So in addition to encouraging you to express your gratitude for the good things that have come out of this year, I want to encourage you to verbally express your grief. Grief comes in many shades and colors, from anger to depression, from apathy to obsessive thoughts. We need to be present to what’s in us, and give it space to be expressed.

One of the things that I’ve recently re-noticed is that sharing when I’m not doing well is freeing for me. Last week was a rough week. I was in a state of mild panic for two days, and it stopped my mind from working very well. When I shared what was happening with a few, trusted people, I felt the burden of trying to keep a smile on my face while internally imploding reduce significantly. Noticing what was happening and speaking it out loud was empowering and freeing. Yet I was hesitant because I was afraid of rejection and being shamed for not being able to handle stress.

Naming our grief, that which we’ve lost and has been cancelled, postponed or left behind, is part of being a self-aware and authentic leader. We can’t lead authentically from a deep place of integration without being self-aware and paying attention to the thoughts and feelings stirring within us.
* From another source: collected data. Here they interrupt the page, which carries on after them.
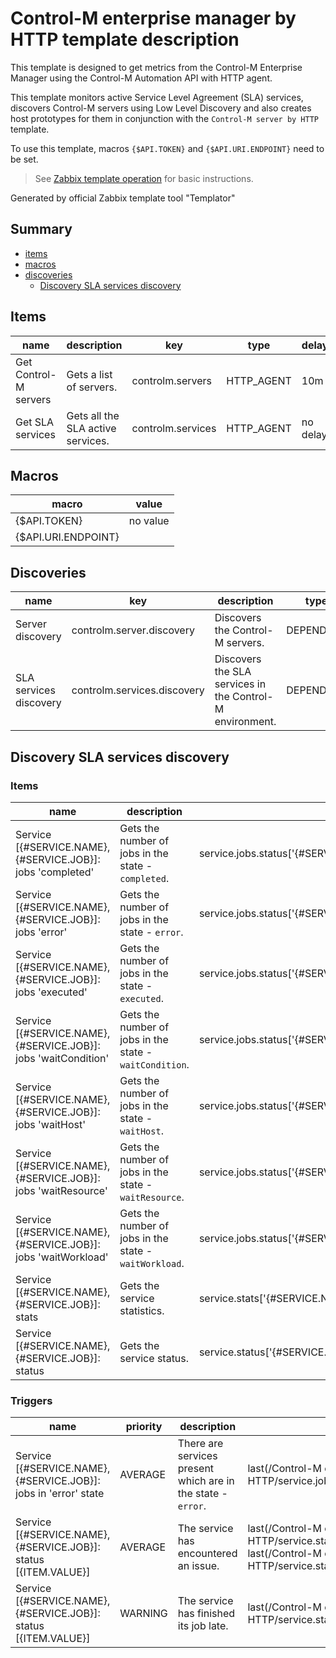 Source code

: # Control-M enterprise manager by HTTP template description

This template is designed to get metrics from the Control-M Enterprise Manager using the Control-M Automation API with HTTP agent.

This template monitors active Service Level Agreement (SLA) services, discovers Control-M servers using Low Level Discovery and also creates host prototypes for them in conjunction with the `Control-M server by HTTP` template.

To use this template, macros `{$API.TOKEN}` and `{$API.URI.ENDPOINT}` need to be set.

> See [Zabbix template operation](https://www.zabbix.com/documentation/7.0/manual/config/templates_out_of_the_box/http) for basic instructions.

Generated by official Zabbix template tool "Templator"

## Summary
* [items](#items)
* [macros](#macros)
* [discoveries](#discoveries)
  * [Discovery SLA services discovery ](#discovery_sla_services_discovery)

<a name="items"></a>

## Items
| name | description | key | type | delay |
| ------------- |------------- |------------- |------------- |------------- |
| Get Control-M servers | Gets a list of servers. | controlm.servers | HTTP_AGENT | 10m |
| Get SLA services | Gets all the SLA active services. | controlm.services | HTTP_AGENT | no delay |


<a name="macros"></a>

## Macros
| macro | value |
| ------------- |------------- |
| {$API.TOKEN} | no value |
| {$API.URI.ENDPOINT} | <set the api uri endpoint here> |


<a name="discoveries"></a>

## Discoveries
| name | key | description | type | lifetime | delay |
| ------------- |------------- |------------- |------------- |------------- |------------- |
| Server discovery | controlm.server.discovery | Discovers the Control-M servers. | DEPENDENT | no lifetime | 0 |
| SLA services discovery | controlm.services.discovery | Discovers the SLA services in the Control-M environment. | DEPENDENT | 1d | 0 |


<a name="discovery_sla_services_discovery" />

## Discovery SLA services discovery

### Items

| name | description | key | type |
| ------------- |------------- |------------- |------------- |
| Service [{#SERVICE.NAME}, {#SERVICE.JOB}]: jobs 'completed' | Gets the number of jobs in the state - `completed`. | service.jobs.status['{#SERVICE.NAME}','{#SERVICE.JOB}',completed] | DEPENDENT |
| Service [{#SERVICE.NAME}, {#SERVICE.JOB}]: jobs 'error' | Gets the number of jobs in the state - `error`. | service.jobs.status['{#SERVICE.NAME}','{#SERVICE.JOB}',error] | DEPENDENT |
| Service [{#SERVICE.NAME}, {#SERVICE.JOB}]: jobs 'executed' | Gets the number of jobs in the state - `executed`. | service.jobs.status['{#SERVICE.NAME}','{#SERVICE.JOB}',executed] | DEPENDENT |
| Service [{#SERVICE.NAME}, {#SERVICE.JOB}]: jobs 'waitCondition' | Gets the number of jobs in the state - `waitCondition`. | service.jobs.status['{#SERVICE.NAME}','{#SERVICE.JOB}',waitCondition] | DEPENDENT |
| Service [{#SERVICE.NAME}, {#SERVICE.JOB}]: jobs 'waitHost' | Gets the number of jobs in the state - `waitHost`. | service.jobs.status['{#SERVICE.NAME}','{#SERVICE.JOB}',waitHost] | DEPENDENT |
| Service [{#SERVICE.NAME}, {#SERVICE.JOB}]: jobs 'waitResource' | Gets the number of jobs in the state - `waitResource`. | service.jobs.status['{#SERVICE.NAME}','{#SERVICE.JOB}',waitResource] | DEPENDENT |
| Service [{#SERVICE.NAME}, {#SERVICE.JOB}]: jobs 'waitWorkload' | Gets the number of jobs in the state - `waitWorkload`. | service.jobs.status['{#SERVICE.NAME}','{#SERVICE.JOB}',waitWorkload] | DEPENDENT |
| Service [{#SERVICE.NAME}, {#SERVICE.JOB}]: stats | Gets the service statistics. | service.stats['{#SERVICE.NAME}','{#SERVICE.JOB}'] | DEPENDENT |
| Service [{#SERVICE.NAME}, {#SERVICE.JOB}]: status | Gets the service status. | service.status['{#SERVICE.NAME}','{#SERVICE.JOB}'] | DEPENDENT |


### Triggers

| name | priority | description | expression | tags | url |
| ------------- |------------- |------------- |------------- |------------- |------------- |
| Service [{#SERVICE.NAME}, {#SERVICE.JOB}]: jobs in 'error' state | AVERAGE | There are services present which are in the state - `error`. | last(/Control-M enterprise manager by HTTP/service.jobs.status['{#SERVICE.NAME}','{#SERVICE.JOB}',error],#1)>0 | [{"tag": "scope", "value": "availability"}] | no url |
| Service [{#SERVICE.NAME}, {#SERVICE.JOB}]: status [{ITEM.VALUE}] | AVERAGE | The service has encountered an issue. | last(/Control-M enterprise manager by HTTP/service.status['{#SERVICE.NAME}','{#SERVICE.JOB}'],#1)=0 or<br>last(/Control-M enterprise manager by HTTP/service.status['{#SERVICE.NAME}','{#SERVICE.JOB}'],#1)=10 | [{"tag": "scope", "value": "availability"}] | no url |
| Service [{#SERVICE.NAME}, {#SERVICE.JOB}]: status [{ITEM.VALUE}] | WARNING | The service has finished its job late. | last(/Control-M enterprise manager by HTTP/service.status['{#SERVICE.NAME}','{#SERVICE.JOB}'],#1)=3 | [{"tag": "scope", "value": "availability"}] | no url |

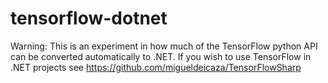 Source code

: # tensorflow-dotnet

Warning: This is an experiment in how much of the TensorFlow python API can be converted automatically to .NET.
If you wish to use TensorFlow in .NET projects see https://github.com/migueldeicaza/TensorFlowSharp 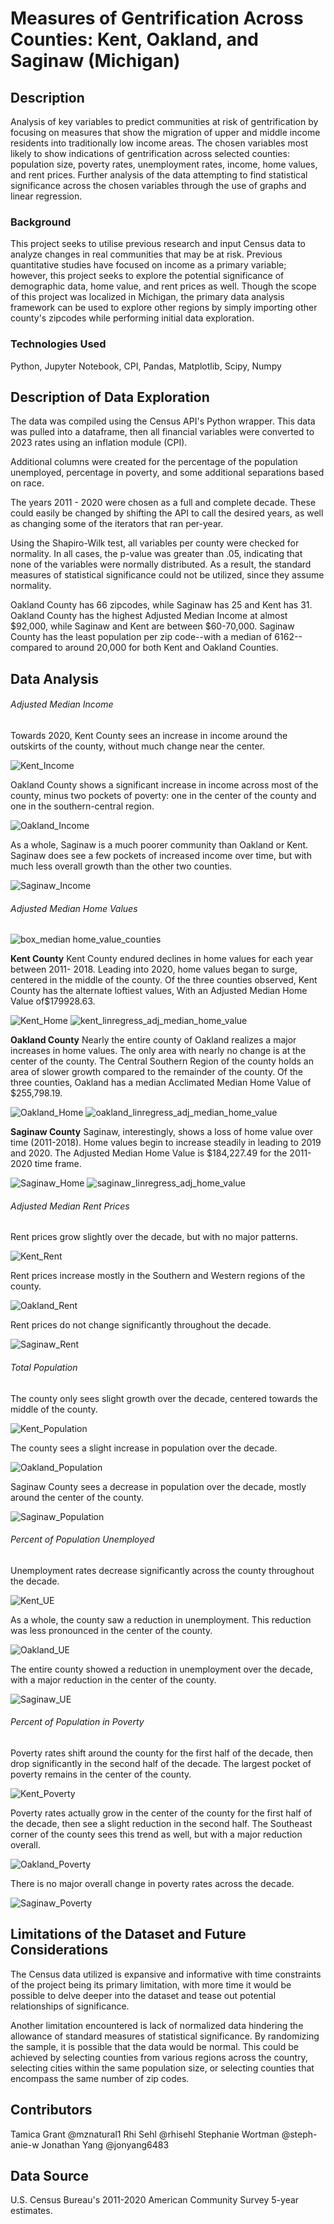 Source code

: # Measures of Gentrification Across Counties: Kent, Oakland, and Saginaw (Michigan)

## Description

Analysis of key variables to predict communities at risk of gentrification by focusing on measures that show the migration of upper and middle income residents into traditionally low income areas. The chosen variables most likely to show indications of gentrification across selected counties: population size, poverty rates, unemployment rates, income, home values, and rent prices. Further analysis of the data attempting to find statistical significance across the chosen variables through the use of graphs and linear regression.

### Background

This project seeks to utilise previous research and input Census data to analyze changes in real communities that may be at risk. Previous quantitative studies have focused on income as a primary variable; however, this project seeks to explore the potential significance of demographic data, home value, and rent prices as well. Though the scope of this project was localized in Michigan, the primary data analysis framework can be used to explore other regions by simply importing other county's zipcodes while performing initial data exploration.

### Technologies Used

Python, Jupyter Notebook, CPI, Pandas, Matplotlib, Scipy, Numpy

## Description of Data Exploration

The data was compiled using the Census API's Python wrapper. This data was pulled into a dataframe, then all financial variables were converted to 2023 rates using an inflation module (CPI).

Additional columns were created for the percentage of the population unemployed, percentage in poverty, and some additional separations based on race. 

The years 2011 - 2020 were chosen as a full and complete decade. These could easily be changed by shifting the API to call the desired years, as well as changing some of the iterators that ran per-year.

Using the Shapiro-Wilk test, all variables per county were checked for normality. In all cases, the p-value was greater than .05, indicating that none of the variables were normally distributed. As a result, the standard measures of statistical significance could not be utilized, since they assume normality. 

Oakland County has 66 zipcodes, while Saginaw has 25 and Kent has 31. Oakland County has the highest Adjusted Median Income at almost $92,000, while Saginaw and Kent are between $60-70,000. Saginaw County has the least population per zip code--with a median of 6162--compared to around 20,000 for both Kent and Oakland Counties.

## Data Analysis

###### Adjusted Median Income

Towards 2020, Kent County sees an increase in income around the outskirts of the county, without much change near the center. 

![Kent_Income](https://user-images.githubusercontent.com/116215793/218327133-9aa3cf37-7ecf-4b12-b214-a1a2bec7cc70.gif)


Oakland County shows a significant increase in income across most of the county, minus two pockets of poverty: one in the center of the county and one in the southern-central region.

![Oakland_Income](https://user-images.githubusercontent.com/116215793/218326035-350ca797-00ca-4eab-a693-733916ba23f8.gif)


As a whole, Saginaw is a much poorer community than Oakland or Kent. Saginaw does see a few pockets of increased income over time, but with much less overall growth than the other two counties. 

![Saginaw_Income](https://user-images.githubusercontent.com/116215793/218326041-1b5436b6-bffe-45cd-96a6-0caed5b38287.gif)


###### Adjusted Median Home Values

![box_median home_value_counties](https://user-images.githubusercontent.com/117309455/218923987-e4735729-83ed-4bf2-aedc-3a9bca8a5ddb.png)

**Kent County** 
Kent County endured declines in home values for each year between 2011- 2018.  Leading into 2020, home values began to surge, centered in the middle of the county. Of the three counties observed, Kent County has the alternate loftiest values, With an Adjusted Median Home Value of$179928.63. 

![Kent_Home](https://user-images.githubusercontent.com/116215793/218327142-5c4ea4ed-2aa2-4f75-b68f-9fdff67c90c5.gif)
![kent_linregress_adj_median_home_value](https://user-images.githubusercontent.com/117309455/218925038-c7554281-aa32-42c8-8afe-c3f27f8e368a.png)


**Oakland County**
Nearly the entire county of Oakland realizes a major increases in home values. The only area with nearly no change is at the center of the county. The Central Southern Region of the county holds an area of slower growth compared to the remainder of the county. Of the three counties, Oakland has a median Acclimated Median Home Value of $255,798.19.

![Oakland_Home](https://user-images.githubusercontent.com/116215793/218326104-1f66a070-9e3d-49d2-af9a-3c0b6951d3f6.gif)
![oakland_linregress_adj_median_home_value](https://user-images.githubusercontent.com/117309455/218924603-dc9f335c-194a-4201-b6ea-5715020d628b.png)


**Saginaw County**
Saginaw, interestingly, shows a loss of home value over time (2011-2018). Home values begin to increase steadily in leading to 2019 and 2020. The Adjusted Median Home Value is $184,227.49 for the 2011-2020 time frame.

![Saginaw_Home](https://user-images.githubusercontent.com/116215793/218326112-b1fd442c-abec-4abc-b1e6-6d6f79b449d7.gif)
![saginaw_linregress_adj_home_value](https://user-images.githubusercontent.com/117309455/218925238-4da84670-b57f-4774-8036-10bdebec877e.png)


###### Adjusted Median Rent Prices

Rent prices grow slightly over the decade, but with no major patterns.

![Kent_Rent](https://user-images.githubusercontent.com/116215793/218326128-688305ab-6c45-4ece-b897-b035a962aa18.gif)


Rent prices increase mostly in the Southern and Western regions of the county.

![Oakland_Rent](https://user-images.githubusercontent.com/116215793/218326138-4e9c53e1-4832-4b71-ac66-57c090a304bf.gif)


Rent prices do not change significantly throughout the decade.

![Saginaw_Rent](https://user-images.githubusercontent.com/116215793/218326145-feaff192-1b4f-45c5-9c49-00c80bbf8e31.gif)


###### Total Population

The county only sees slight growth over the decade, centered towards the middle of the county.

![Kent_Population](https://user-images.githubusercontent.com/116215793/218326157-8ce13ccd-353d-4b70-baba-313eb6e9d46e.gif)


The county sees a slight increase in population over the decade.

![Oakland_Population](https://user-images.githubusercontent.com/116215793/218326164-0ad0dc4e-a5fc-4f91-8015-540f8f67c981.gif)


Saginaw County sees a decrease in population over the decade, mostly around the center of the county.

![Saginaw_Population](https://user-images.githubusercontent.com/116215793/218326177-f09c05b5-e119-479d-acef-2a1685d6bc3f.gif)


###### Percent of Population Unemployed

Unemployment rates decrease significantly across the county throughout the decade.

![Kent_UE](https://user-images.githubusercontent.com/116215793/218327158-b23161fe-a7f3-4d22-a9db-01f8a75bf25e.gif)


As a whole, the county saw a reduction in unemployment. This reduction was less pronounced in the center of the county.

![Oakland_UE](https://user-images.githubusercontent.com/116215793/218326217-9470ea90-5025-4f5a-b097-dc34241ad8d1.gif)


The entire county showed a reduction in unemployment over the decade, with a major reduction in the center of the county.

![Saginaw_UE](https://user-images.githubusercontent.com/116215793/218326223-9a04020d-e367-4fb7-9406-6fcc40776acc.gif)


###### Percent of Population in Poverty

Poverty rates shift around the county for the first half of the decade, then drop significantly in the second half of the decade. The largest pocket of poverty remains in the center of the county.

![Kent_Poverty](https://user-images.githubusercontent.com/116215793/218326232-9a29aec2-b8bc-4763-a71c-381a02d28e91.gif)

Poverty rates actually grow in the center of the county for the first half of the decade, then see a slight reduction in the second half. The Southeast corner of the county sees this trend as well, but with a major reduction overall.

![Oakland_Poverty](https://user-images.githubusercontent.com/116215793/218326235-00d70fd5-34c8-4837-b051-89e7332031be.gif)


There is no major overall change in poverty rates across the decade. 

![Saginaw_Poverty](https://user-images.githubusercontent.com/116215793/218326239-dc1371a1-be88-4a80-9bb2-73d001b677f4.gif)



## Limitations of the Dataset and Future Considerations

The Census data utilized is expansive and informative with time constraints of the project being its primary limitation, with more time it would be possible to delve deeper into the dataset and tease out potential relationships of significance. 

Another limitation encountered is lack of normalized data hindering the allowance of standard measures of statistical significance. By randomizing the sample, it is possible that the data would be normal. This could be achieved by selecting counties from various regions across the country, selecting cities within the same population size, or selecting counties that encompass the same number of zip codes.



## Contributors
Tamica Grant @mznatural1
Rhi Sehl @rhisehl
Stephanie Wortman @steph-anie-w
Jonathan Yang @jonyang6483



## Data Source
U.S. Census Bureau's 2011-2020 American Community Survey 5-year estimates.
This year has been overwhelming for many of us…in good ways, bad ways, and both good and bad. Give yourself permission to release that which is weighing you down.

If it helps to have a visual, choose to light a candle for your grief and one for your gratitude. Draw a picture and hang it on your fridge. Write out your loss and thanks on a piece of paper and set it on fire (in a safe, legal environment, of course!). Regardless of how you acknowledge it, let’s take a pause to express our grief and gratitude.